• INPUT DATA:
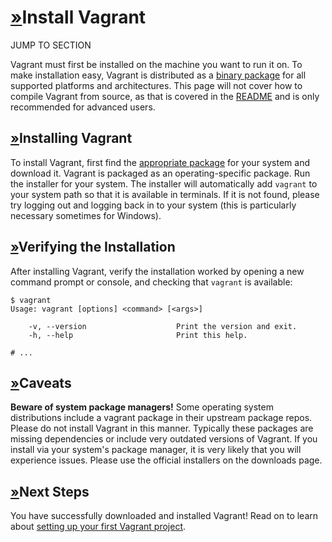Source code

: # [»](https://www.vagrantup.com/intro/getting-started/install#install-vagrant)Install Vagrant

JUMP TO SECTION

Vagrant must first be installed on the machine you want to run it on. To make installation easy, Vagrant is distributed as a [binary package](https://www.vagrantup.com/downloads) for all supported platforms and architectures. This page will not cover how to compile Vagrant from source, as that is covered in the [README](https://github.com/hashicorp/vagrant/blob/master/README.md) and is only recommended for advanced users.

## [»](https://www.vagrantup.com/intro/getting-started/install#installing-vagrant)Installing Vagrant

To install Vagrant, first find the [appropriate package](https://www.vagrantup.com/downloads) for your system and download it. Vagrant is packaged as an operating-specific package. Run the installer for your system. The installer will automatically add `vagrant` to your system path so that it is available in terminals. If it is not found, please try logging out and logging back in to your system (this is particularly necessary sometimes for Windows).

## [»](https://www.vagrantup.com/intro/getting-started/install#verifying-the-installation)Verifying the Installation

After installing Vagrant, verify the installation worked by opening a new command prompt or console, and checking that `vagrant` is available:

```shell-session
$ vagrant
Usage: vagrant [options] <command> [<args>]

    -v, --version                    Print the version and exit.
    -h, --help                       Print this help.

# ...
```

## [»](https://www.vagrantup.com/intro/getting-started/install#caveats)Caveats

**Beware of system package managers!** Some operating system distributions include a vagrant package in their upstream package repos. Please do not install Vagrant in this manner. Typically these packages are missing dependencies or include very outdated versions of Vagrant. If you install via your system's package manager, it is very likely that you will experience issues. Please use the official installers on the downloads page.

## [»](https://www.vagrantup.com/intro/getting-started/install#next-steps)Next Steps

You have successfully downloaded and installed Vagrant! Read on to learn about [setting up your first Vagrant project](https://www.vagrantup.com/intro/getting-started/project_setup).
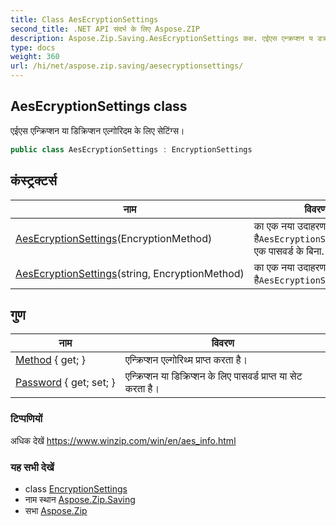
 ```yaml
---
title: Class AesEcryptionSettings
second_title: .NET API संदर्भ के लिए Aspose.ZIP
description: Aspose.Zip.Saving.AesEcryptionSettings कक्ष. एईएस एन्क्रप्शन य डक्रप्शन एल्गरदम के लए सेटंग्स
type: docs
weight: 360
url: /hi/net/aspose.zip.saving/aesecryptionsettings/
---
```

## AesEcryptionSettings class

एईएस एन्क्रिप्शन या डिक्रिप्शन एल्गोरिदम के लिए सेटिंग्स।

```csharp
public class AesEcryptionSettings : EncryptionSettings
```

## कंस्ट्रक्टर्स

| नाम | विवरण |
| --- | --- |
| [AesEcryptionSettings](aesecryptionsettings/#constructor)(EncryptionMethod) | का एक नया उदाहरण प्रारंभ करता है`AesEcryptionSettings`कक्षा एक पासवर्ड के बिना. |
| [AesEcryptionSettings](aesecryptionsettings/#constructor_1)(string, EncryptionMethod) | का एक नया उदाहरण प्रारंभ करता है`AesEcryptionSettings` वर्ग. |

## गुण

| नाम | विवरण |
| --- | --- |
| [Method](../../aspose.zip.saving/encryptionsettings/method/) { get; } | एन्क्रिप्शन एल्गोरिथ्म प्राप्त करता है। |
| [Password](../../aspose.zip.saving/encryptionsettings/password/) { get; set; } | एन्क्रिप्शन या डिक्रिप्शन के लिए पासवर्ड प्राप्त या सेट करता है। |

### टिप्पणियों

अधिक देखें https://www.winzip.com/win/en/aes_info.html

### यह सभी देखें

* class [EncryptionSettings](../encryptionsettings/)
* नाम स्थान [Aspose.Zip.Saving](../../aspose.zip.saving/)
* सभा [Aspose.Zip](../../)


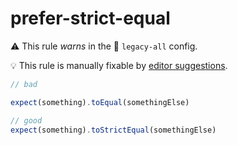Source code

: # prefer-strict-equal

⚠️ This rule _warns_ in the 🔵 `legacy-all` config.

💡 This rule is manually fixable by [editor suggestions](https://eslint.org/docs/latest/use/core-concepts#rule-suggestions).

<!-- end auto-generated rule header -->

```ts
// bad

expect(something).toEqual(somethingElse)

// good
expect(something).toStrictEqual(somethingElse)
```
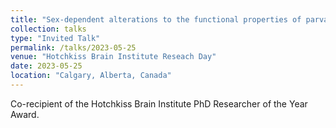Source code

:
 ```yaml
---
title: "Sex-dependent alterations to the functional properties of parvalbumin expressing neurons in the retrosplenial cortex during Alzheimer’s disease"
collection: talks
type: "Invited Talk"
permalink: /talks/2023-05-25
venue: "Hotchkiss Brain Institute Reseach Day"
date: 2023-05-25
location: "Calgary, Alberta, Canada"
---
```


Co-recipient of the Hotchkiss Brain Institute PhD Researcher of the Year Award. 
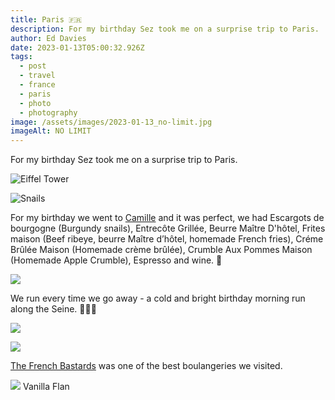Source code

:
 ```yaml
---
title: Paris 🇫🇷
description: For my birthday Sez took me on a surprise trip to Paris.
author: Ed Davies
date: 2023-01-13T05:00:32.926Z
tags:
  - post
  - travel
  - france
  - paris
  - photo
  - photography
image: /assets/images/2023-01-13_no-limit.jpg
imageAlt: NO LIMIT
---
```

For my birthday Sez took me on a surprise trip to Paris.

![Eiffel Tower](/assets/images/2023-01-13_tower.jpg "Eiffel Tower")

![Snails](/assets/images/2023-01-13_snails.jpg "Escargots de bourgogne / Burgundy snails")

For my birthday we went to <a href="https://camille-restaurant.com/" target="_blank">Camille</a> and it was perfect, we had Escargots de bourgogne (Burgundy snails), Entrecôte Grillée, Beurre Maître D'hôtel, Frites maison (Beef ribeye, beurre Maître d’hôtel, homemade French fries), Créme Brûlée Maison (Homemade crème brûlée), Crumble Aux Pommes Maison (Homemade Apple Crumble), Espresso and wine. 🍷

![](/assets/images/2023-01-13-run.jpg)

W﻿e run every time we go away - a cold and bright birthday morning run along the Seine. 🏃🏾‍♀️

![](/assets/images/2023-01-13_train.jpg)

![](/assets/images/2023-01-13_bastards-1.jpg)

<a href="http://thefrenchbastards.fr/" target="_blank">The French Bastards</a> was one of the best boulangeries we visited.

![](/assets/images/2023-01-13-bastards-2.jpg)
V﻿anilla Flan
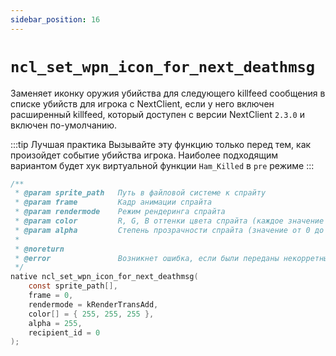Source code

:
 ```yaml
---
sidebar_position: 16
---
```

#

# `ncl_set_wpn_icon_for_next_deathmsg`

Заменяет иконку оружия убийства для следующего killfeed сообщения в списке убийств
для игрока с NextClient, если у него включен расширенный killfeed, который доступен
с версии NextClient `2.3.0` и включен по-умолчанию.

:::tip Лучшая практика
Вызывайте эту функцию только перед тем, как произойдет событие убийства игрока.
Наиболее подходящим вариантом будет хук виртуальной функции `Ham_Killed` в `pre` режиме
:::

```c title="Сигнатура"
/**
 * @param sprite_path   Путь в файловой системе к спрайту
 * @param frame         Кадр анимации спрайта
 * @param rendermode    Режим рендеринга спрайта
 * @param color         R, G, B оттенки цвета спрайта (каждое значение от 0 до 255)
 * @param alpha         Степень прозрачности спрайта (значение от 0 до 255)
 *
 * @noreturn
 * @error               Возникнет ошибка, если были переданы некорретные параметры
 */
native ncl_set_wpn_icon_for_next_deathmsg(
	const sprite_path[], 
	frame = 0, 
	rendermode = kRenderTransAdd, 
	color[] = { 255, 255, 255 }, 
	alpha = 255, 
	recipient_id = 0
);
```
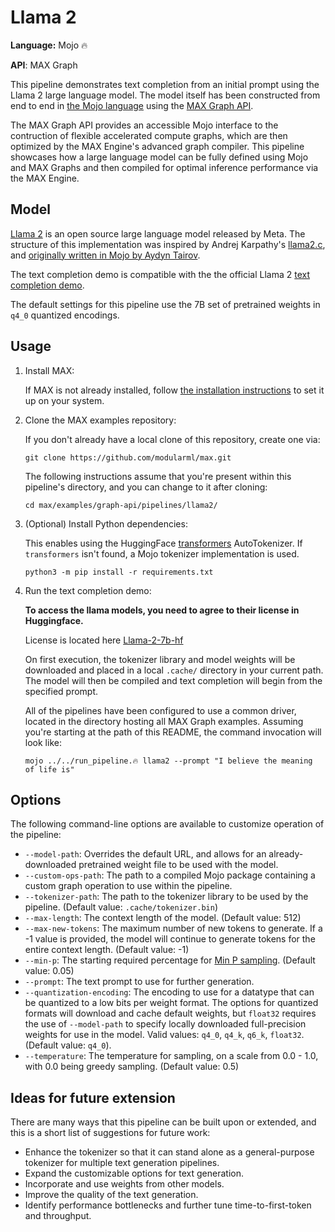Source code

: # Llama 2

**Language:** Mojo 🔥

**API**: MAX Graph

This pipeline demonstrates text completion from an initial prompt using the
Llama 2 large language model. The model itself has been constructed from
end to end in [the Mojo language](https://docs.modular.com/mojo/) using the
[MAX Graph API](https://docs.modular.com/max/graph).

The MAX Graph API provides an accessible Mojo interface to the contruction of
flexible accelerated compute graphs, which are then optimized by the MAX
Engine's advanced graph compiler. This pipeline showcases how a large language
model can be fully defined using Mojo and MAX Graphs and then compiled for
optimal inference performance via the MAX Engine.

## Model

[Llama 2](https://llama.meta.com/llama2/) is an open source large language
model released by Meta. The structure of this implementation was
inspired by Andrej Karpathy's [llama2.c](https://github.com/karpathy/llama2.c),
and [originally written in Mojo by Aydyn Tairov](https://github.com/tairov/llama2.mojo).

The text completion demo is compatible with the the official Llama 2
[text completion demo](https://github.com/facebookresearch/llama/blob/ef351e9cd9496c579bf9f2bb036ef11bdc5ca3d2/example_text_completion.py).

The default settings for this pipeline use the 7B set of pretrained weights in
`q4_0` quantized encodings.

## Usage

1. Install MAX:

   If MAX is not already installed, follow
   [the installation instructions](https://docs.modular.com/max/install)
   to set it up on your system.

2. Clone the MAX examples repository:

   If you don't already have a local clone of this repository, create one via:

   ```shell
   git clone https://github.com/modularml/max.git
   ```

   The following instructions assume that you're present within this pipeline's
   directory, and you can change to it after cloning:

   ```shell
   cd max/examples/graph-api/pipelines/llama2/
   ```

3. (Optional) Install Python dependencies:

   This enables using the HuggingFace
   [transformers](https://github.com/huggingface/transformers) AutoTokenizer.
   If `transformers` isn't found, a Mojo tokenizer implementation is used.

   ```shell
   python3 -m pip install -r requirements.txt
   ```

4. Run the text completion demo:

   **To access the llama models, you need to agree to their license in Huggingface.**

   License is located here [Llama-2-7b-hf](https://huggingface.co/meta-llama/Llama-2-7b-hf)

   On first execution, the tokenizer library and model weights will be
   downloaded and placed in a local `.cache/` directory in your current path.
   The model will then be compiled and text completion will begin from the
   specified prompt.

   All of the pipelines have been configured to use a common driver, located
   in the directory hosting all MAX Graph examples. Assuming you're starting
   at the path of this README, the command invocation will look like:

   ```shell
   mojo ../../run_pipeline.🔥 llama2 --prompt "I believe the meaning of life is"
   ```

## Options

The following command-line options are available to customize operation of the
pipeline:

- `--model-path`: Overrides the default URL, and allows for an
  already-downloaded pretrained weight file to be used with the model.
- `--custom-ops-path`: The path to a compiled Mojo package containing a custom
   graph operation to use within the pipeline.
- `--tokenizer-path`: The path to the tokenizer library to be used by the
   pipeline. (Default value: `.cache/tokenizer.bin`)
- `--max-length`: The context length of the model.
  (Default value: 512)
- `--max-new-tokens`: The maximum number of new tokens to generate. If a -1
  value is provided, the model will continue to generate tokens for the entire
  context length. (Default value: -1)
- `--min-p`: The starting required percentage for
  [Min P sampling](https://github.com/ggerganov/llama.cpp/pull/3841).
  (Default value: 0.05)
- `--prompt`: The text prompt to use for further generation.
- `--quantization-encoding`: The encoding to use for a datatype that can be
  quantized to a low bits per weight format. The options for quantized formats
  will download and cache default weights, but `float32` requires the use of
  `--model-path` to specify locally downloaded full-precision weights for use
  in the model.
  Valid values: `q4_0`, `q4_k`, `q6_k`, `float32`.
  (Default value: `q4_0`).
- `--temperature`: The temperature for sampling, on a scale from 0.0 - 1.0,
  with 0.0 being greedy sampling. (Default value: 0.5)

## Ideas for future extension

There are many ways that this pipeline can be built upon or extended, and
this is a short list of suggestions for future work:

- Enhance the tokenizer so that it can stand alone as a general-purpose
tokenizer for multiple text generation pipelines.
- Expand the customizable options for text generation.
- Incorporate and use weights from other models.
- Improve the quality of the text generation.
- Identify performance bottlenecks and further tune time-to-first-token and
throughput.
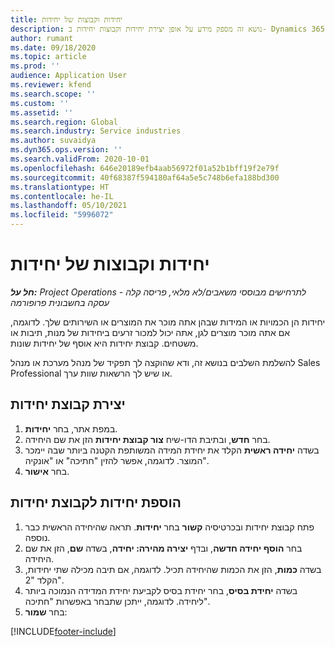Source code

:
 ```yaml
---
title: יחידות וקבוצות של יחידות
description: נושא זה מספק מידע על אופן יצירת יחידות וקבוצות יחידות ב- Dynamics 365 Project Operations.
author: rumant
ms.date: 09/18/2020
ms.topic: article
ms.prod: ''
audience: Application User
ms.reviewer: kfend
ms.search.scope: ''
ms.custom: ''
ms.assetid: ''
ms.search.region: Global
ms.search.industry: Service industries
ms.author: suvaidya
ms.dyn365.ops.version: ''
ms.search.validFrom: 2020-10-01
ms.openlocfilehash: 646e20189efb4aab56972f01a52b1bff19f2e79f
ms.sourcegitcommit: 40f68387f594180af64a5e5c748b6efa188bd300
ms.translationtype: HT
ms.contentlocale: he-IL
ms.lasthandoff: 05/10/2021
ms.locfileid: "5996072"
---
```

# <a name="units-and-unit-groups"></a>יחידות וקבוצות של יחידות

_**חל על:** Project Operations לתרחישים מבוססי משאבים/לא מלאי, פריסה קלה - עסקה בחשבונית פרופורמה_

יחידות הן הכמויות או המידות שבהן אתה מוכר את המוצרים או השירותים שלך. לדוגמה, אם אתה מוכר מוצרים לגן, אתה יכול למכור זרעים ביחידות של מנות, תיבות או משטחים. קבוצת יחידות היא אוסף של יחידות שונות.

להשלמת השלבים בנושא זה, ודא שהוקצה לך תפקיד של מנהל מערכת או מנהל Sales Professional או שיש לך הרשאות שוות ערך.

## <a name="create-a-unit-group"></a>יצירת קבוצת יחידות

1. במפת אתר, בחר **יחידות‬**.
2. בחר **חדש**, ובתיבת הדו-שיח **צור קבוצת יחידות** הזן את שם היחידה.
3. בשדה **יחידה ראשית** הקלד את יחידת המידה המשותפת הקטנה ביותר שבה יימכר המוצר. לדוגמה, אפשר להזין "חתיכה" או "אונקיה".
4. בחר **אישור**.

## <a name="add-units-to-a-unit-group"></a>הוספת יחידות לקבוצת יחידות

1. פתח קבוצת יחידות ובכרטיסיה **קשור** בחר **יחידות**. תראה שהיחידה הראשית כבר נוספה.
2. בחר **הוסף יחידה חדשה**, ובדף **יצירה מהירה: יחידה**, בשדה **שם**, הזן את שם היחידה.
3. בשדה **כמות**, הזן את הכמות שהיחידה תכיל. לדוגמה, אם תיבה מכילה שתי יחידות, הקלד "2". 
4. בשדה **יחידת בסיס**, בחר יחידת בסיס לקביעת יחידת המדידה הנמוכה ביותר ליחידה. לדוגמה, ייתכן שתבחר באפשרות "חתיכה".
5. בחר **שמור**:


[!INCLUDE[footer-include](../includes/footer-banner.md)]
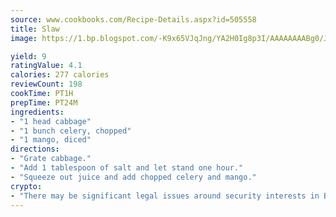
 ```yaml
---
source: www.cookbooks.com/Recipe-Details.aspx?id=505558
title: Slaw
image: https://1.bp.blogspot.com/-K9x65VJqJng/YA2H0Ig8p3I/AAAAAAAABg0/JRKr7ZzesxofwlGw6YudXad_aQn9BD52QCLcBGAsYHQ/s299/2.png

yield: 9
ratingValue: 4.1
calories: 277 calories
reviewCount: 198
cookTime: PT1H
prepTime: PT24M
ingredients:
- "1 head cabbage"
- "1 bunch celery, chopped"
- "1 mango, diced"
directions:
- "Grate cabbage."
- "Add 1 tablespoon of salt and let stand one hour."
- "Squeeze out juice and add chopped celery and mango."
crypto:
- "There may be significant legal issues around security interests in Bitcoin."
---
```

• THE PROBLEM: Every line that holds the word "docs" should be copied from the listing.

• SOLUTION FOR THIS PROBLEM:
type: docs
💡 This rule is manually fixable by [editor suggestions](https://eslint.org/docs/latest/use/core-concepts#rule-suggestions).
end to end in [the Mojo language](https://docs.modular.com/mojo/) using the
[MAX Graph API](https://docs.modular.com/max/graph).
   [the installation instructions](https://docs.modular.com/max/install)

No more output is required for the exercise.